INTRODUÇÃO: CONCEITUANDO CADEIA DE CUSTÓDIA
A legislação brasileira não define forma especial ou precisa o que vem a ser a cadeia de custódia. A doutrina explorou o tema por diversos enfoques; enfatizou-se, na maioria deles, o caráter essencial da cadeia de custódia no âmbito de prova, após o exame pericial.
Saferstein ensina, de forma simplista, que a cadeia de custódia é “uma lista de todas as pessoas que estiveram em posse de um item de evidência”. Por esse conceito inicial, inferimos o caráter de organizacional de tal ferramenta, que visa enumerar a “cadeia” de pessoas que detiveram o objeto.
Já Melbye e Jimenez, ao definirem cadeia de custódia como “estatuto em que a evidência, como encontrada in situ, foi acompanhada desde a sua descoberta, existindo uma sucessão segura desta até a corte”, introduzem a ideia de conservação. Observe a diferença conceitual: aqui temos como enfoque a proteção da evidência; diante disso, a respectiva deve, desde o momento de sua coleta, pelos peritos, até a apresentação para o juiz, talvez já como elemento de prova, permanecer imaculada, sem quaisquer adulterações.

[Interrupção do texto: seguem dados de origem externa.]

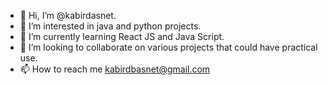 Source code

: - 👋 Hi, I’m @kabirdasnet.
- 👀 I’m interested in java and python projects.
- 🌱 I’m currently learning React JS and Java Script.
- 💞️ I’m looking to collaborate on various projects that could have practical use.
- 📫 How to reach me kabirdbasnet@gmail.com

<!---
kabirdbasnet/kabirdbasnet is a ✨ special ✨ repository because its `README.md` (this file) appears on your GitHub profile.
You can click the Preview link to take a look at your changes.
--->
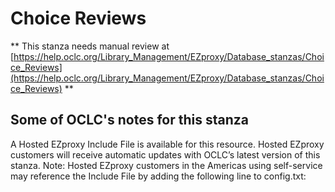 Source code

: # Choice Reviews
** This stanza needs manual review at [https://help.oclc.org/Library_Management/EZproxy/Database_stanzas/Choice_Reviews](https://help.oclc.org/Library_Management/EZproxy/Database_stanzas/Choice_Reviews) **

## Some of OCLC's notes for this stanza

A Hosted EZproxy Include File is available for this resource. Hosted EZproxy customers will receive automatic updates with OCLC&rsquo;s latest version of this stanza. Note: Hosted EZproxy customers in the Americas using self-service may reference the Include File by adding the following line to config.txt:

&nbsp;
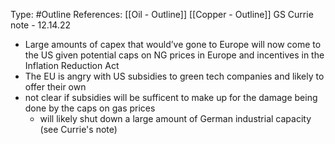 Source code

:Type: #Outline 
References: [[Oil - Outline]] [[Copper - Outline]]
GS Currie note - 12.14.22

-   Large amounts of capex that would’ve gone to Europe will now come to the US given potential caps on NG prices in Europe and incentives in the Inflation Reduction Act
- The EU is angry with US subsidies to green tech companies and likely to offer their own
- not clear if subsidies will be sufficent to make up for the damage being done by the caps on gas prices
	- will likely shut down a large amount of German industrial capacity (see Currie's note)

Como uma fusão entre os dois conceitos acima, Chasin (2009) define a cadeia de custódia como “um conjunto de procedimentos documentados que possibilitam o rastreamento de todas as operações realizadas em cada amostra desde as evidências defensáveis até a preservação da amostra.”. Ainda, a estudiosa divide a cadeia de custódia em fase externa, que seria o transporte da evidência do local da coleta até o laboratório, e a fase interna, ocorrida no laboratório até o descarte ou aproveitamento das amostras por parte dos magistrados.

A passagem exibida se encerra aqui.